**Work instruction**
Please print every record below exactly as it reads.

──────── Records for this exercise ────────

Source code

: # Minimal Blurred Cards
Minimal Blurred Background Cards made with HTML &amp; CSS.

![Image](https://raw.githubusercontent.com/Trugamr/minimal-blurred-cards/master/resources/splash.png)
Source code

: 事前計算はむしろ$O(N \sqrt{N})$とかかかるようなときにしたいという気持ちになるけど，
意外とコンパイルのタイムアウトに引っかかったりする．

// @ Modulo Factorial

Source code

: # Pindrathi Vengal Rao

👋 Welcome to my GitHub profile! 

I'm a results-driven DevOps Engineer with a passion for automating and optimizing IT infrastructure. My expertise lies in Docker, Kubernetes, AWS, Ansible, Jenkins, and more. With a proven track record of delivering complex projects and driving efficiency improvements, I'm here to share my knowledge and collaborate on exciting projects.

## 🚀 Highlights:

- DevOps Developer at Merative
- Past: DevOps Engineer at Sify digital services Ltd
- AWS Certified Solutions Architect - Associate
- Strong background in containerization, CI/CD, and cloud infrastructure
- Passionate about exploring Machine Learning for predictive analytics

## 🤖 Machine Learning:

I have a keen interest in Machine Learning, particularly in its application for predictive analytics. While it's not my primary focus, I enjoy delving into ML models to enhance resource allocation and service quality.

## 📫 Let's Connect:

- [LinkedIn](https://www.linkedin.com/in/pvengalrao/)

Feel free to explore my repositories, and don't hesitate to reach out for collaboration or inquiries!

────────

**Task output**
Source code

: # Minimal Blurred Cards
Minimal Blurred Background Cards made with HTML &amp; CSS.

![Image](https://raw.githubusercontent.com/Trugamr/minimal-blurred-cards/master/resources/splash.png)
Source code

: 事前計算はむしろ$O(N \sqrt{N})$とかかかるようなときにしたいという気持ちになるけど，
意外とコンパイルのタイムアウトに引っかかったりする．

// @ Modulo Factorial

Source code

: # Pindrathi Vengal Rao

👋 Welcome to my GitHub profile! 

I'm a results-driven DevOps Engineer with a passion for automating and optimizing IT infrastructure. My expertise lies in Docker, Kubernetes, AWS, Ansible, Jenkins, and more. With a proven track record of delivering complex projects and driving efficiency improvements, I'm here to share my knowledge and collaborate on exciting projects.

## 🚀 Highlights:

- DevOps Developer at Merative
- Past: DevOps Engineer at Sify digital services Ltd
- AWS Certified Solutions Architect - Associate
- Strong background in containerization, CI/CD, and cloud infrastructure
- Passionate about exploring Machine Learning for predictive analytics

## 🤖 Machine Learning:

I have a keen interest in Machine Learning, particularly in its application for predictive analytics. While it's not my primary focus, I enjoy delving into ML models to enhance resource allocation and service quality.

## 📫 Let's Connect:

- [LinkedIn](https://www.linkedin.com/in/pvengalrao/)

Feel free to explore my repositories, and don't hesitate to reach out for collaboration or inquiries!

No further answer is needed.